Store data helps the retailer determine what to offer and where to invest resources, Suarez said. When his team looks to bring new last-mile services to a country or region, it generally already knows what postal codes the shoppers are coming from, how they get to the store, what they’re buying and how they’re paying. In areas with cash payments, pickup is the priority. Urban locales that lack car culture need delivery services.
Countries and cities differ greatly in what their infrastructure allows and what customers respond to and desire. Perhaps the only element that unites Walmart’s last-mile programs all over the world is what Suarez calls a "food-lead proposition," where grocery is the key growth area, as is the case in the U.S. Beyond that, every country’s program is a little different and they’re growing in number quickly.
It would be easy to see this last mile boom of the past two or three years in the U.S. as a global trend, but Thomas O’Connor, global client director at Gartner said the timing of last-mile adoption is actually more protracted.
"The reality is that different markets take on different delivery propositions at different speeds," O’Connor said. "The big curbside revolution that we've seen in the United States over the last 18 to 24 months — that was something which really kicked off in France, a good five years ago." Buy online pickup in-store has been a standard offering in the U.K. for a decade, he added.
It’s the pervasive spread of omnichannel, predicated by the global conversion to mobile e-commerce and better smartphone processing and app design (combined with one million other nuanced cultural changes) that has brought on the recent boom.
Walmart’s modus operandi for the last mile internationally heavily depends on partners, which creates a point of contrast between its international and domestic programs, O’Connor said.
"We don't want to confuse the customer. We don't want the customer to lose sight of Walmart in the process."
EVP and Chief Administration Officer for Walmart International
In the U.S., Walmart has an immense footprint of brick-and-mortar stores to leverage to make the most of last-mile delivery. Delivery partners have come and gone over the years, but the effort remains largely Walmart branded and often involves Walmart employees. Outside the U.S., the world’s largest retailer has leaned on partnerships, such as grocery delivery platform Cornershop in Canada, JD.com’s Dada-JD Doajia in China and drone player Rakuten in Japan.
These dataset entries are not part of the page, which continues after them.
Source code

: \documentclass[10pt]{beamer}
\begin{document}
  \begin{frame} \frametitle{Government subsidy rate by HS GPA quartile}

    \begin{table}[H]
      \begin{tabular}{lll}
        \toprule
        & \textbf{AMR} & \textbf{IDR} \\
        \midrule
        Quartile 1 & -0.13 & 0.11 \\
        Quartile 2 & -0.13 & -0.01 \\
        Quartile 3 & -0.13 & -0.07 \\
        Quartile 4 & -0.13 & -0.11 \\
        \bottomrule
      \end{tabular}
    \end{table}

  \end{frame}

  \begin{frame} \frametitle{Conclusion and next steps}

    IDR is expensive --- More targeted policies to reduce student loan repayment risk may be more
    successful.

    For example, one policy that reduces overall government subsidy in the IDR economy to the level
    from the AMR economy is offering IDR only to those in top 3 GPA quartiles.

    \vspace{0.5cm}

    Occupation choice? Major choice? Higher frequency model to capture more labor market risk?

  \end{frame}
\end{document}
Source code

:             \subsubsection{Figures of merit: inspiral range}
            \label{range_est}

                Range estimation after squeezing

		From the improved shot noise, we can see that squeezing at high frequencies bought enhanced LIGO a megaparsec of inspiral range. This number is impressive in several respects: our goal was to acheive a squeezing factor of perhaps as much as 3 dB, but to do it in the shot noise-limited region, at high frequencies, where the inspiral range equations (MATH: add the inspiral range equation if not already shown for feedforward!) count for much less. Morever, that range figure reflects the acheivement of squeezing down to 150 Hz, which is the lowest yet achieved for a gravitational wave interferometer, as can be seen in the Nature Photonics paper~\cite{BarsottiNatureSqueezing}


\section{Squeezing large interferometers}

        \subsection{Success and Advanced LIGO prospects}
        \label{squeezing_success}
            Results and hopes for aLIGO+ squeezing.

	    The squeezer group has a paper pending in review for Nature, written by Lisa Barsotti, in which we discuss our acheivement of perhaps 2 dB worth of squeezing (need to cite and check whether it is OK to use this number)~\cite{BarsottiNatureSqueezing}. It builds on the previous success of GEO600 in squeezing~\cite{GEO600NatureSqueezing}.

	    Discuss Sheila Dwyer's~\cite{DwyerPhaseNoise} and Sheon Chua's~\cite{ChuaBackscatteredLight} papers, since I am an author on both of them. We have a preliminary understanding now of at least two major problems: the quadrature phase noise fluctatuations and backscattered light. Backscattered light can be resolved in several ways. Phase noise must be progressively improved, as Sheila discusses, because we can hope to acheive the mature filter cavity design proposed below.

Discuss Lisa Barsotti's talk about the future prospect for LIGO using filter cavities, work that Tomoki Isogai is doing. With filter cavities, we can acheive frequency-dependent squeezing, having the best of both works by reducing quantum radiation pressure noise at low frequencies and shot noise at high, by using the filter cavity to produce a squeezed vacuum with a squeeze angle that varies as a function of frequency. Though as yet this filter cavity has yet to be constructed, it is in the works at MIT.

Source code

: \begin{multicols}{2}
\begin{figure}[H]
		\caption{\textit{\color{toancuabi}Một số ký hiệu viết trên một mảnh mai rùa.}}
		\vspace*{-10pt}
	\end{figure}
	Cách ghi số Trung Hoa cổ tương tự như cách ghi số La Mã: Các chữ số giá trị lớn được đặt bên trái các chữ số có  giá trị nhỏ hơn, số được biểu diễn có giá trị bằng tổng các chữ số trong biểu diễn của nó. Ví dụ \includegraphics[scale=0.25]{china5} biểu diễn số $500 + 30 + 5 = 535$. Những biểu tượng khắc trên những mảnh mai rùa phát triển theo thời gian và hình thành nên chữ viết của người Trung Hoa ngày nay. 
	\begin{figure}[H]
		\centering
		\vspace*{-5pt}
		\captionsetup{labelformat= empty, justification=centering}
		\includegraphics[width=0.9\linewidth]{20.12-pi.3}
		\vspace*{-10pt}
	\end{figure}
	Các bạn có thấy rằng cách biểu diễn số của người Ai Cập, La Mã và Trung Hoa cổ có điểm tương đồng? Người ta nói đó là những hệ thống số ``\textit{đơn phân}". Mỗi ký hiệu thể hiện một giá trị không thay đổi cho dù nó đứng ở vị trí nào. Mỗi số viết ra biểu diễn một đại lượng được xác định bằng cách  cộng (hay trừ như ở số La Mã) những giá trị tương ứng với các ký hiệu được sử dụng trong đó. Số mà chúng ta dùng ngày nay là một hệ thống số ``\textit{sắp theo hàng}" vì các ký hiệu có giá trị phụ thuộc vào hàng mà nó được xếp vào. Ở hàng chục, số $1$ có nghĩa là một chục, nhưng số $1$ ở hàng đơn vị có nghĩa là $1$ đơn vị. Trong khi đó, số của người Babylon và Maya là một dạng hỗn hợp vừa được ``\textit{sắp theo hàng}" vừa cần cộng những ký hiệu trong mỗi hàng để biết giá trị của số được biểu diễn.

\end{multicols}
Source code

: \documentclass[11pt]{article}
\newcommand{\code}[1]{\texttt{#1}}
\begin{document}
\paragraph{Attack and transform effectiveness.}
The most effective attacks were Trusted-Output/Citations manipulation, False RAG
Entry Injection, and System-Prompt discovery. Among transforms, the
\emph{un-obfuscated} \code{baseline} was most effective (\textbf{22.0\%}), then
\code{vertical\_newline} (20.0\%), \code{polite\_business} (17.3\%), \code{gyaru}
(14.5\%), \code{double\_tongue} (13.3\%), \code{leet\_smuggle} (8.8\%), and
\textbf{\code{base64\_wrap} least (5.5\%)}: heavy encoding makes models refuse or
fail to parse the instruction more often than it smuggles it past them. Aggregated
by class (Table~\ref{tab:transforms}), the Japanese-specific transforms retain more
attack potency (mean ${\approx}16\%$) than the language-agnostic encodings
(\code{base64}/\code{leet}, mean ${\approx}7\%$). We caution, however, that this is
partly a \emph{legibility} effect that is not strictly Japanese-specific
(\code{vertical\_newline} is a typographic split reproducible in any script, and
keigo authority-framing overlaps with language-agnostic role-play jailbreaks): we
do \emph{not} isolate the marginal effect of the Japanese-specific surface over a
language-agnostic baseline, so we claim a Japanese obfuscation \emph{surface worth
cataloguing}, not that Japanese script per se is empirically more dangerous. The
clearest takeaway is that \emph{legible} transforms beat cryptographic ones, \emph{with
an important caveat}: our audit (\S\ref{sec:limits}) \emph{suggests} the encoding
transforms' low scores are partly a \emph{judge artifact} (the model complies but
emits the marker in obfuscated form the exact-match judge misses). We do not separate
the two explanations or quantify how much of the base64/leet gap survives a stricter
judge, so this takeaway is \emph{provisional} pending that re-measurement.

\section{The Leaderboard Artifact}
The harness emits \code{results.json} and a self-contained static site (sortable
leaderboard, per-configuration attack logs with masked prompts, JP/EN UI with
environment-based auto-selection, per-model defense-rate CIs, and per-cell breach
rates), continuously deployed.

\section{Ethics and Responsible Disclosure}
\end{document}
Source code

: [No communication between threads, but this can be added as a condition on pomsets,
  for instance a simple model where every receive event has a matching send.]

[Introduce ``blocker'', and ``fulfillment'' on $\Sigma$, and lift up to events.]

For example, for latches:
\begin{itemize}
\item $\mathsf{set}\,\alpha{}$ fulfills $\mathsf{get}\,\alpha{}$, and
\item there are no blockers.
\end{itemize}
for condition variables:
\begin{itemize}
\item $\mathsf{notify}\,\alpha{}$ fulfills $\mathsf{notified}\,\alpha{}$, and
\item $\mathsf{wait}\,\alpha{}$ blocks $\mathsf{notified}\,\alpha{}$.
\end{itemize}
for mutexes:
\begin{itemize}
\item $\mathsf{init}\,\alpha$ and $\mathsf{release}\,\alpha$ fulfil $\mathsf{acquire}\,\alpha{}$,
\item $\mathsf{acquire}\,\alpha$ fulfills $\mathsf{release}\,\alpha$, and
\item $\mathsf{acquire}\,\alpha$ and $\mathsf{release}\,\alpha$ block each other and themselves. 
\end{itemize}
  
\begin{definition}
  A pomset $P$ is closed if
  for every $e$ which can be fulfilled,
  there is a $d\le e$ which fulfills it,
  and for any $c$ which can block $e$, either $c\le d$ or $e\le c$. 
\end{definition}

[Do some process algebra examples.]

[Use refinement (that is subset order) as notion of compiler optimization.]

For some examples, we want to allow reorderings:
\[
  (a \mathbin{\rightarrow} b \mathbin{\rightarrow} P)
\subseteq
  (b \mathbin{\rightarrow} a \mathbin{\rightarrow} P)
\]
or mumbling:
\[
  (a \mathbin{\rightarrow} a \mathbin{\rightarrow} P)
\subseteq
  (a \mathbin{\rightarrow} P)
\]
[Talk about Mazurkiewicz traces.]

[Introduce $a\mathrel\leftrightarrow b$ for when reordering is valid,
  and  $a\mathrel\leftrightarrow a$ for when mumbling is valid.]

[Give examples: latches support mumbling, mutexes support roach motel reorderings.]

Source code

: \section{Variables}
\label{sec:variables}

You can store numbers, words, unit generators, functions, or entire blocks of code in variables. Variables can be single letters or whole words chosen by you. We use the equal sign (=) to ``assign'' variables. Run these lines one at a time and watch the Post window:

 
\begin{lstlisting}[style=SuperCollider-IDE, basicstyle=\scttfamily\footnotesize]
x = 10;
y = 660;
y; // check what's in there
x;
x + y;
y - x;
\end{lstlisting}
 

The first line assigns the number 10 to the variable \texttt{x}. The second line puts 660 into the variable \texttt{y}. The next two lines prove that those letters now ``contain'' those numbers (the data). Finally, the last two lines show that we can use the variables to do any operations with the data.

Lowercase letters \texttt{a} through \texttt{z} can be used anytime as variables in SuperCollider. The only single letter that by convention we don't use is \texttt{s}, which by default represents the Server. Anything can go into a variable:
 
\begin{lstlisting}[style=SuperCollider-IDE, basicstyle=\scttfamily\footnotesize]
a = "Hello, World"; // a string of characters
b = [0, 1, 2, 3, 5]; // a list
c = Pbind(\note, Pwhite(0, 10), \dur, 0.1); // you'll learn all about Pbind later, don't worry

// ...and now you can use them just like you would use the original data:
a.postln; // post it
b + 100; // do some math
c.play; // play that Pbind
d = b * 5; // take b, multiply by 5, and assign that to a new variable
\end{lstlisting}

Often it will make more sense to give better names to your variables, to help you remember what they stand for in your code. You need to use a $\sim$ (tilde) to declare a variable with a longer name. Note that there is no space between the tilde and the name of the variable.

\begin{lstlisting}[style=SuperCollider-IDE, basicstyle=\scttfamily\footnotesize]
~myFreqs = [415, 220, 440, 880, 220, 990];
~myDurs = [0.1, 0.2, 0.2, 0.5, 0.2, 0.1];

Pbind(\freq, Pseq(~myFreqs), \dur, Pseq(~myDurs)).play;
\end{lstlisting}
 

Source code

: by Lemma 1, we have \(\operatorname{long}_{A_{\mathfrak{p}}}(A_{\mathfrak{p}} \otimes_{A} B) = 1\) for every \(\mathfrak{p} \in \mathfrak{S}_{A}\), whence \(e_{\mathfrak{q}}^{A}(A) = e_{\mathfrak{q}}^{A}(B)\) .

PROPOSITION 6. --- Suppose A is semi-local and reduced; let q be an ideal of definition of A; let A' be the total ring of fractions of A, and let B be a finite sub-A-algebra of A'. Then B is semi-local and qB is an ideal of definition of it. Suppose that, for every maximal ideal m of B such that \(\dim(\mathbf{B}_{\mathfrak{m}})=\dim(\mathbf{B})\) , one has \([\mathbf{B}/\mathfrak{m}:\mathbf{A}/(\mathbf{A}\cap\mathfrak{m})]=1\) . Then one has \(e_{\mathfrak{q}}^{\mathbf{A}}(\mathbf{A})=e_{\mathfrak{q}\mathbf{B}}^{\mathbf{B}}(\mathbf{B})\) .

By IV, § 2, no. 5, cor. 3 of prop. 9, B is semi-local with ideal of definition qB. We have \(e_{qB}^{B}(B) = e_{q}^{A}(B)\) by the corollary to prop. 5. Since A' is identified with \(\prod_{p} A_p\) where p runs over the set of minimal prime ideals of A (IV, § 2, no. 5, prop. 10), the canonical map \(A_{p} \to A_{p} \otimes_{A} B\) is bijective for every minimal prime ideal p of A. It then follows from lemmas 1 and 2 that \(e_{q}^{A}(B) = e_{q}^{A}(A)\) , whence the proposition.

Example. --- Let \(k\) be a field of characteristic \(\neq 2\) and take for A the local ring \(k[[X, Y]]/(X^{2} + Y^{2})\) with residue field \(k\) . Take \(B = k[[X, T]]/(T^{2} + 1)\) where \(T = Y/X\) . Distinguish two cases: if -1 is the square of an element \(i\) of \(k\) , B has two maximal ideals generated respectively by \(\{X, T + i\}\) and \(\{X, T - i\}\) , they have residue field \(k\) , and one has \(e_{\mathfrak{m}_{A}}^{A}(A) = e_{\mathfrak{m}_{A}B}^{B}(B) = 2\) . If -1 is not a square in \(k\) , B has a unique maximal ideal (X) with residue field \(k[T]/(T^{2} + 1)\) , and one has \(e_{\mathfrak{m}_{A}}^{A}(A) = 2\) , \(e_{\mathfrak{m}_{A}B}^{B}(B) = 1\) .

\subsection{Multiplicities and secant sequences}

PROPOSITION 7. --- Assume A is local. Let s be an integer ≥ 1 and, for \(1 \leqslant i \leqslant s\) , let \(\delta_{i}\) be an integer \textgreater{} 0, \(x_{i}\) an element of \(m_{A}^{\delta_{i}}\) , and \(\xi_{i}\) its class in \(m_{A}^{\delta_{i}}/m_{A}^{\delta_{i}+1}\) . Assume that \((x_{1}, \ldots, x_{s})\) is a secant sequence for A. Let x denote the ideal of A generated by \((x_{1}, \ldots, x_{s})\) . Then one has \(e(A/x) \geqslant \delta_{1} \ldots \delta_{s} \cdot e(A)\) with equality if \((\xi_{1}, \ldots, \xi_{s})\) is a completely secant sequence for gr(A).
"We're selective about who we choose to work with and where we can be,” Suarez said.
Arguably, no last-mile, on-demand market is booming more than China — where Walmart has its most innovative and perhaps its most against-type partnership.
In 2016, Walmart partnered with JD.com’s last-mile arm Dada-JD Doajia to offer one-hour delivery from two Walmart stores. The partnership expanded incrementally until the summer of 2017, when the two retailers decided to execute an integrated omnichannel offering that gave customers access to the inventory offered by either company from either online masthead — Gartner likened it to a two-way dropshipping scenario.
By August 2018, the partnership had extended to 200 Walmart stores in 30 cities in China with roughly 400 available SKUs. An order management system uses artificial intelligence to determine who ships each order based on the delivery speed and profitability.
"There's a lot of money being lost to be frank, as businesses build out very rapid fulfillment offerings which may not be profitable yet."
Global Client Director, Gartner
A Gartner report, written by a team of analysts to grant the program an innovation award, described the partnership as "a deeply integrated shopping experience for both organizations' consumers," including "shared coupons and vouchers, real-time inventory, cost-to-serve data and delivery platforms."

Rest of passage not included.